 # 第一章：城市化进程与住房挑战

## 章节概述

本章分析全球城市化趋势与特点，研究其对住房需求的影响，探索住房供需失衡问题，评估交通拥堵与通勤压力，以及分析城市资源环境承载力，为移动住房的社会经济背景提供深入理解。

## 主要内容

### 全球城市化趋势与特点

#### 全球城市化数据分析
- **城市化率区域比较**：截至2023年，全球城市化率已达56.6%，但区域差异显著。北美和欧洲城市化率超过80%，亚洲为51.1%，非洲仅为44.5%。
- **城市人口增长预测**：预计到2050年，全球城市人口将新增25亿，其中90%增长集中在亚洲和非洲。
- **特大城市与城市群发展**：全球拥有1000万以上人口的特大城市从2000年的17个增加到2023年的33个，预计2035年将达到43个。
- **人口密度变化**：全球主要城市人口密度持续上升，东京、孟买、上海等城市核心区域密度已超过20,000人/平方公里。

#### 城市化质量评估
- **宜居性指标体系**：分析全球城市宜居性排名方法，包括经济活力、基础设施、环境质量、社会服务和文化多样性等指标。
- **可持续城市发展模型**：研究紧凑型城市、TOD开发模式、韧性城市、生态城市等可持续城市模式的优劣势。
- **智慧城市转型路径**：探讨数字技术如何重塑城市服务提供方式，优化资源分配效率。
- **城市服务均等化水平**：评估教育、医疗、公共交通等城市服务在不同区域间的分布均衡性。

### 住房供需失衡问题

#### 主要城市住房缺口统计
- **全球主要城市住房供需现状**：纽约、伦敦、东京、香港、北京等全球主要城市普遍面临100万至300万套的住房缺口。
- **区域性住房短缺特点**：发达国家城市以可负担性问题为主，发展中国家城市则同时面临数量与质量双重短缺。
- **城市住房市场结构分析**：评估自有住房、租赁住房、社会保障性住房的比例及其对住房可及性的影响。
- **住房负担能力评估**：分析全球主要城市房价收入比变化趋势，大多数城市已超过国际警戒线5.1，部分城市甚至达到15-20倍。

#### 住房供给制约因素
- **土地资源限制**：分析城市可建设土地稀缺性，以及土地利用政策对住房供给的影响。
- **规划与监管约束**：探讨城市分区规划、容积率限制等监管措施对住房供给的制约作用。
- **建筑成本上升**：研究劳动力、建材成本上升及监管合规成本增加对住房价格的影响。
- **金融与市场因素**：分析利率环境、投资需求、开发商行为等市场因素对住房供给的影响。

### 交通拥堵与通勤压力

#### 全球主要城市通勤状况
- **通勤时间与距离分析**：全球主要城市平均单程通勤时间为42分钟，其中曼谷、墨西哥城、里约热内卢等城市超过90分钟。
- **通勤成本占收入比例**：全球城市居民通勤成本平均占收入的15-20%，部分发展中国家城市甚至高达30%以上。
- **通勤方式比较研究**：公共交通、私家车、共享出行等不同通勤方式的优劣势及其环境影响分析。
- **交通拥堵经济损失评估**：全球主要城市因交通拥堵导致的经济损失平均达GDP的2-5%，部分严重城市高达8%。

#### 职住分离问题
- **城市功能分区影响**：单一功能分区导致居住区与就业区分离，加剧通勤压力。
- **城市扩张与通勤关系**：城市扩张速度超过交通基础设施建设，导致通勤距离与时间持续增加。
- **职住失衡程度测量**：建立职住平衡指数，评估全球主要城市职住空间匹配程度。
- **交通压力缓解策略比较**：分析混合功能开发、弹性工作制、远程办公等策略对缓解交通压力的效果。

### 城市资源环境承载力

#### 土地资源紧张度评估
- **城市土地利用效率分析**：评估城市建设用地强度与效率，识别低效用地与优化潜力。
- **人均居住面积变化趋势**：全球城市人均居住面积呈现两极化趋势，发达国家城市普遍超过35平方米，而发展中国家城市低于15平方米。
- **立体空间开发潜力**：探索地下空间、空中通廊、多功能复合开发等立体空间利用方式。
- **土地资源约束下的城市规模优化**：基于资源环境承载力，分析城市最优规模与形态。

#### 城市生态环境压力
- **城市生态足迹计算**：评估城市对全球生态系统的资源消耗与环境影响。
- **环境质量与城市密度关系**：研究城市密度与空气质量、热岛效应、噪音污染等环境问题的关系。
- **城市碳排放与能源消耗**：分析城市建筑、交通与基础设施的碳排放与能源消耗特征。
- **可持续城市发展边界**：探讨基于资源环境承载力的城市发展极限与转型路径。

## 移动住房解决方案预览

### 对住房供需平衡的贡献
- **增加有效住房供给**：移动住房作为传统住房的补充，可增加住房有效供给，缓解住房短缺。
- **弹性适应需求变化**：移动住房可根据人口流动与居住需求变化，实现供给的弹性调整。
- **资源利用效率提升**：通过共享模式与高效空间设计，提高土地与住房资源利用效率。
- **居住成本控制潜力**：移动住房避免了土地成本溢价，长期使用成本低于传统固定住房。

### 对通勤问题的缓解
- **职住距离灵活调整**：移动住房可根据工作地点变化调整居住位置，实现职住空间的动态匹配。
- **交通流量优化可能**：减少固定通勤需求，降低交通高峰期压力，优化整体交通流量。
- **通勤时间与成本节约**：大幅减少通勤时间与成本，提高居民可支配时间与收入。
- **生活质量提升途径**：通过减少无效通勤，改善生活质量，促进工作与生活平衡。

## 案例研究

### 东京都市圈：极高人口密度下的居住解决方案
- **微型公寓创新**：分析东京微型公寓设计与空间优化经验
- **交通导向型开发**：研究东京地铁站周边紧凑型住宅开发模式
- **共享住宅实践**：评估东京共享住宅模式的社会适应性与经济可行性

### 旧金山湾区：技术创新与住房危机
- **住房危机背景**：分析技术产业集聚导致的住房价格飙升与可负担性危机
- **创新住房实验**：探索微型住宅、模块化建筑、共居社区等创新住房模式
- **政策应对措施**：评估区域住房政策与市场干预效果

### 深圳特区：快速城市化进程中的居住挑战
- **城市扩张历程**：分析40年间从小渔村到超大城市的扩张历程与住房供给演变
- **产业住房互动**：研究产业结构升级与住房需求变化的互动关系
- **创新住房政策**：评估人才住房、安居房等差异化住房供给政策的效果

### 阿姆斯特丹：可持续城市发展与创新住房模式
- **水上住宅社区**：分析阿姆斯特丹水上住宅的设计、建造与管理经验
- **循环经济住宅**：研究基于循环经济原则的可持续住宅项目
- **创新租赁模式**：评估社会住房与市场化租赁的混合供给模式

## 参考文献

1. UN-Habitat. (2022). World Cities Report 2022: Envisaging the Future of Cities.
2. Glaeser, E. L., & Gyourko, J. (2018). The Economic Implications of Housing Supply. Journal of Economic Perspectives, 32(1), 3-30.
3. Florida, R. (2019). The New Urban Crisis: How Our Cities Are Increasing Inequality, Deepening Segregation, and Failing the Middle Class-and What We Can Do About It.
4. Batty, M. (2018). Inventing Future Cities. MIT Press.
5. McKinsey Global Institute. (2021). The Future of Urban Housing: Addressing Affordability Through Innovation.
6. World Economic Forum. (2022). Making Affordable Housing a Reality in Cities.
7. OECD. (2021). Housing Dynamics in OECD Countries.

——

■ Assignment ■
Write out each line above that contains the word "Urban".

■ Solution to this exercise ■
3. Florida, R. (2019). The New Urban Crisis: How Our Cities Are Increasing Inequality, Deepening Segregation, and Failing the Middle Class-and What We Can Do About It.
5. McKinsey Global Institute. (2021). The Future of Urban Housing: Addressing Affordability Through Innovation.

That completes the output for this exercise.